Small literature scale and reliance on manual collection: Only 10 papers per task were manually searched and collected; future work should integrate automated literature retrieval (RAG pipelines).
Limited to classification tasks: Research questions are formalized as classification tasks, without covering tasks with non-natural language representations like mathematics or code generation.
Limited scale of human experiments: With only 60 participants, the study cannot distinguish the performance difference between HypoGeniC and HypoRefine in human evaluation.
Hypothesis selection relies on ablation: The 3 hypotheses shown to humans were selected through ablation and subjective judgment, lacking a systematic approach for hypothesis recommendation.
Insufficient hyperparameter search: A single set of hyperparameters was shared across all tasks.

vs. HypoGeniC (Zhou et al., 2024): The direct predecessor and data-driven backbone of this work. HypoGeniC only utilizes data, leading to poor generalization. This work achieves an average improvement of 3.37% on OOD datasets by introducing literature.
vs. ResearchAgent (Baek et al., 2024) / SciMON (Wang et al., 2024): These studies generate hypotheses from literature using knowledge graphs, but they either lack open-source implementations or are difficult to adapt to new tasks. This work builds a simpler, self-contained literature hypothesis pipeline.
vs. AI Scientist (Lu et al., 2024): While AI Scientist aims for a fully automated scientific research pipeline (from idea generation to paper writing), this work focuses specifically on the hypothesis generation phase, emphasizing human agency in scientific research.
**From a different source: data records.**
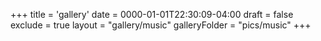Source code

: +++
title = 'gallery'
date = 0000-01-01T22:30:09-04:00
draft = false
exclude = true
layout = "gallery/music"
galleryFolder = "pics/music"
+++
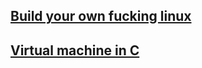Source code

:## [Build your own fucking linux](https://linuxfromscratch.org)
## [Virtual machine in C](http://web.archive.org/web/20200121100942/https://blog.felixangell.com/virtual-machine-in-c/)

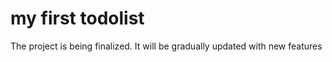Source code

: # my first todolist

The project is being finalized. It will be gradually updated with new features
Inspirations & Connections¶

Inspirations for AI for Science: The synergistic "theory + data" paradigm can be extended to other scientific discovery domains. For instance, in drug discovery or materials science, existing literature knowledge (such as structure-activity relationships) can guide data mining.
Inspirations for LLM Agent Design: Alternating refinement by dual agents (a literature agent + a data agent) represents a generalizable module for fusing multi-source information.
UCB Application in Hypothesis Management: Adaptive exploration using UCB algorithms can be applied to scenario management such as idea pool maintenance or prompt optimization.
Hypotheses as Human Decision Aids: Instead of replacing human judgment with AI, this work enhances human capabilities through interpretable hypotheses, highlighting a valuable paradigm for human-AI collaboration.

Rating¶

Novelty: ⭐⭐⭐⭐ First to integrate literature-based and data-driven hypothesis generation paradigms. The core idea is intuitive and natural, although technically it is primarily an extension of HypoGeniC.
Experimental Thoroughness: ⭐⭐⭐⭐⭐ 5 datasets × 2 models × OOD/IND × automatic/human evaluations, along with cross-model transferability and novelty analyses.
Writing Quality: ⭐⭐⭐⭐ Clear structure, well-articulated motivation, and intuitive case studies.
Value: ⭐⭐⭐⭐ Establishes a complete evaluation paradigm for hypothesis generation, with the first human experiment validation marking a major milestone.